Up in Newport News, Virginia, the 100-physician Tidewater Physicians Multispecialty Group unplugged computers and covered them with plastic bags in case of roof leaks, said Kent Willyard, MD, who sits on the group's board of directors.

Dr. Willyard's group does not have to worry about a storm blowing or washing away its medical records. Tidewater relies on an electronic health record system, and backs up patient data on a computer hundreds of miles away.

A physician in New Orleans, Louisiana, who lived through Hurricane Katrina in 2005 has some advice for his East Coast colleagues: Stock up on the basics so you can rough it for several days.

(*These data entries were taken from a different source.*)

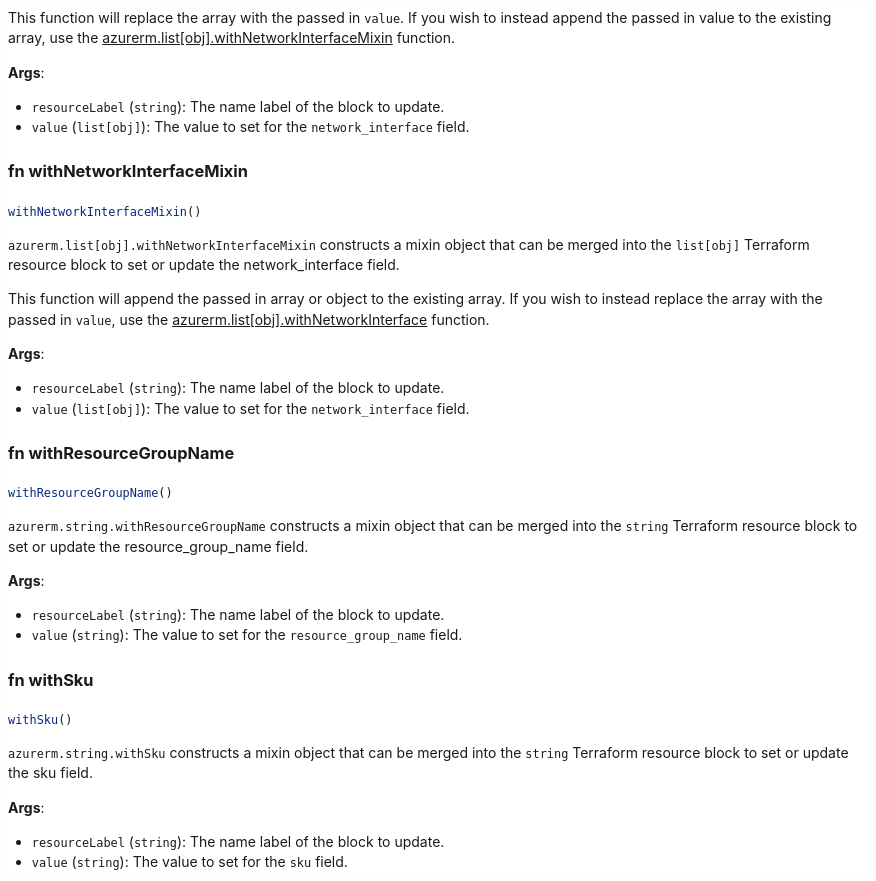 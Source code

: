 This function will replace the array with the passed in `value`. If you wish to instead append the
passed in value to the existing array, use the [azurerm.list[obj].withNetworkInterfaceMixin](TODO) function.


**Args**:
  - `resourceLabel` (`string`): The name label of the block to update.
  - `value` (`list[obj]`): The value to set for the `network_interface` field.


### fn withNetworkInterfaceMixin

```ts
withNetworkInterfaceMixin()
```

`azurerm.list[obj].withNetworkInterfaceMixin` constructs a mixin object that can be merged into the `list[obj]`
Terraform resource block to set or update the network_interface field.

This function will append the passed in array or object to the existing array. If you wish
to instead replace the array with the passed in `value`, use the [azurerm.list[obj].withNetworkInterface](TODO)
function.


**Args**:
  - `resourceLabel` (`string`): The name label of the block to update.
  - `value` (`list[obj]`): The value to set for the `network_interface` field.


### fn withResourceGroupName

```ts
withResourceGroupName()
```

`azurerm.string.withResourceGroupName` constructs a mixin object that can be merged into the `string`
Terraform resource block to set or update the resource_group_name field.



**Args**:
  - `resourceLabel` (`string`): The name label of the block to update.
  - `value` (`string`): The value to set for the `resource_group_name` field.


### fn withSku

```ts
withSku()
```

`azurerm.string.withSku` constructs a mixin object that can be merged into the `string`
Terraform resource block to set or update the sku field.



**Args**:
  - `resourceLabel` (`string`): The name label of the block to update.
  - `value` (`string`): The value to set for the `sku` field.
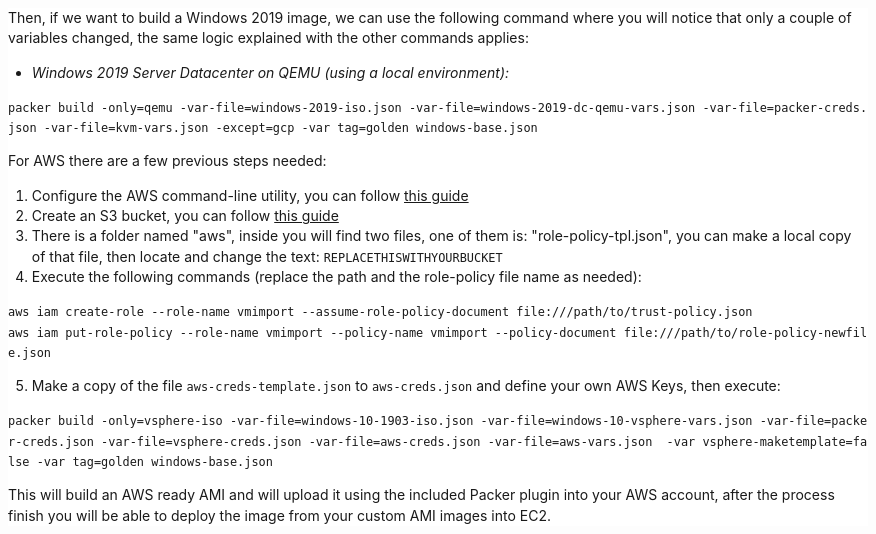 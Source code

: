 Then, if we want to build a Windows 2019 image, we can use the following command where you will notice that only a couple of variables changed, the same logic explained with the other commands applies:


- _Windows 2019 Server Datacenter on QEMU (using a local environment):_

```
packer build -only=qemu -var-file=windows-2019-iso.json -var-file=windows-2019-dc-qemu-vars.json -var-file=packer-creds.json -var-file=kvm-vars.json -except=gcp -var tag=golden windows-base.json
```

For AWS there are a few previous steps needed:

1. Configure the AWS command-line utility, you can follow [this guide](https://docs.aws.amazon.com/polly/latest/dg/setup-aws-cli.html)
2. Create an S3 bucket, you can follow [this guide](https://docs.aws.amazon.com/AmazonS3/latest/user-guide/create-bucket.html)
3. There is a folder named "aws", inside you will find two files, one of them is: "role-policy-tpl.json", you can make a local copy of that file, then locate and change the text: ```REPLACETHISWITHYOURBUCKET```
4. Execute the following commands (replace the path and the role-policy file name as needed):

```
aws iam create-role --role-name vmimport --assume-role-policy-document file:///path/to/trust-policy.json
aws iam put-role-policy --role-name vmimport --policy-name vmimport --policy-document file:///path/to/role-policy-newfile.json
```
5. Make a copy of the file  ```aws-creds-template.json``` to ```aws-creds.json``` and define your own AWS Keys, then execute:

```
packer build -only=vsphere-iso -var-file=windows-10-1903-iso.json -var-file=windows-10-vsphere-vars.json -var-file=packer-creds.json -var-file=vsphere-creds.json -var-file=aws-creds.json -var-file=aws-vars.json  -var vsphere-maketemplate=false -var tag=golden windows-base.json
```

This will build an AWS ready AMI and will upload it using the included Packer plugin into your AWS account, after the process finish you will be able to deploy the image from your custom AMI images into EC2.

"They must realize that they may have to exist 2 or 3 days without any outside help," said Norman McSwain, MD, president of the Orleans Parish Medical Society. "So they need enough food, clothes, water, and medication."

After a Hurricane, Some Predictable Health Problems

Dr. McSwain and others who have witnessed hurricane havoc told Medscape Medical News that East Coast clinicians will see several predictable types of health problems after the winds die down.

Some patients with asthma, chronic obstructive pulmonary disease, and other respiratory problems will experience more symptoms after they go without air-conditioning, and perhaps their medications, for several days, said Dr. Willyard.

There will be a wave of patients who are not injured by the storm per se but by the demolition and construction work that follows. "Chainsaw accidents are one of the largest categories," said Dr. McSwain.

A more insidious cause of morbidity and mortality is the extreme stress experienced by the elderly when they must evacuate a nursing home or private residence and adapt to new quarters, said Dr. McSwain.

"During the 6 months following a hurricane, you’ll see a higher death rate," he said. "Elderly people don’t have a home to return to, or else they’re in a different home, and they don’t know where the kitchen is."

"A hurricane is not an event that comes and goes in 2 days."